3. Basic research findings in the above-mentioned areas offer an
organizing group of themes to assist in understanding the phenomenology of
migration.
A special quality
of being uprooted is that the need to change is faced at the same time one is
separated from familiar social, cultural and environmental support systems.
Uprooting is a subjective reality in which the continuity of shared traditions,
social relations, and valued interpersonal linkages play a key role on adaptive
success. These culturally valued patterns of behavior are difficult to change
because one's sense of identity, self-esteem and interpersonal relationships
may be dependent upon them. The new setting - the United States - produces
severe difficulties in communication, both at the verbal and nonverbal levels,
as the Hispanic interacts with the United States citizen. The identity of being
a minority increases the loss of self-confidence arid intensifies the anxiety
of becoming a functional illiterate.
Disorientation to
the sensory world extends beyond the auditory understanding of an unfamiliar
language to include changes in the customary sense of time. Visual stimuli that
match internalized memories of streets, sky or sea are associated with powerful
emotions that may constrain successful acculturation to a new land. All the past learned configurations
of the lost world act as guideposts, offering continuity of patterned behavior,
with its associated neurophysiologic infrastructure of memory and emotions.

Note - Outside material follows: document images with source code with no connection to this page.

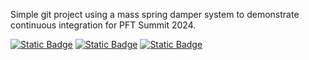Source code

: Simple git project using a mass spring damper system to demonstrate 
continuous integration for PFT Summit 2024.

[![Static Badge](https://img.shields.io/badge/PFT-Workshop-blue)](https://acampbel.github.io/Mass-Spring-Damper-PFT-2024)
[![Static Badge](https://img.shields.io/badge/MATLAB-Test_Results-orange)](https://acampbel.github.io/Mass-Spring-Damper-PFT-2024/win64/test-results)
[![Static Badge](https://img.shields.io/badge/MATLAB-Code_Coverage-green)](https://acampbel.github.io/Mass-Spring-Damper-PFT-2024/win64/coverage)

All these lessons have to be changed, abandoned or readapted in unpredictable
ways and at unpredictable rates by the uprooted person.
How do we modify
all these skills to mesh them with the new and necessary acquisition of
American customs? How does this process of integrating and assimilating occur
in the brain? What gives meaning to the everyday cues and how do we understand
signs emoted by individuals of this country? Which of these translate into the
needed sensations of intimacy and friendship, of comfort in the sense of
belonging? If the dependence and independence needs of an individual are
modified within the new setting, is adaptation to the new culture feasible? If
not, can this lead to such desolating consequences as the inability to cope
with loss of family, friends, home and country? What does it take to link the
individual with a set of new opportunities offering freedom for evolution of
new and constructive patterns of lives?
Transitional Stages between Migration and Acculturation
Migration,
transitional experiences and finally acculturation into a new setting comprise
the set of events associated with the process of acculturation. Immigration as
a current social process is well-documented and attracts the attention and
energy of all types of public systems.
Although much has
been written about mass movements of large populations from their land of
origin and about experiences during the uprooting and displacement process, the
majority of research appears to focus on the adjustment necessary to survive in
the land of destination. The departure or entry of groups requires readjustments
in each of the two affected social systems. The greater the proportion of the
migrant population relative to the host population, the more far-reaching the
social adaptation required of the receiving social system that s/he leaves and
the one s/he enters.
The social strata
into which the migrant individual enters has an ongoing influence on the level
of stressors. The specific degree of readjustment that needs to take place
within different strata will be influenced by the racial, ethnic and religious
characteristics of the subgroup the immigrant enters into in the
An immigrant's
entry into the American environment is a gradual process, and the relationship
between the variables of time, lifestyle and opportunities are relevant to acculturation.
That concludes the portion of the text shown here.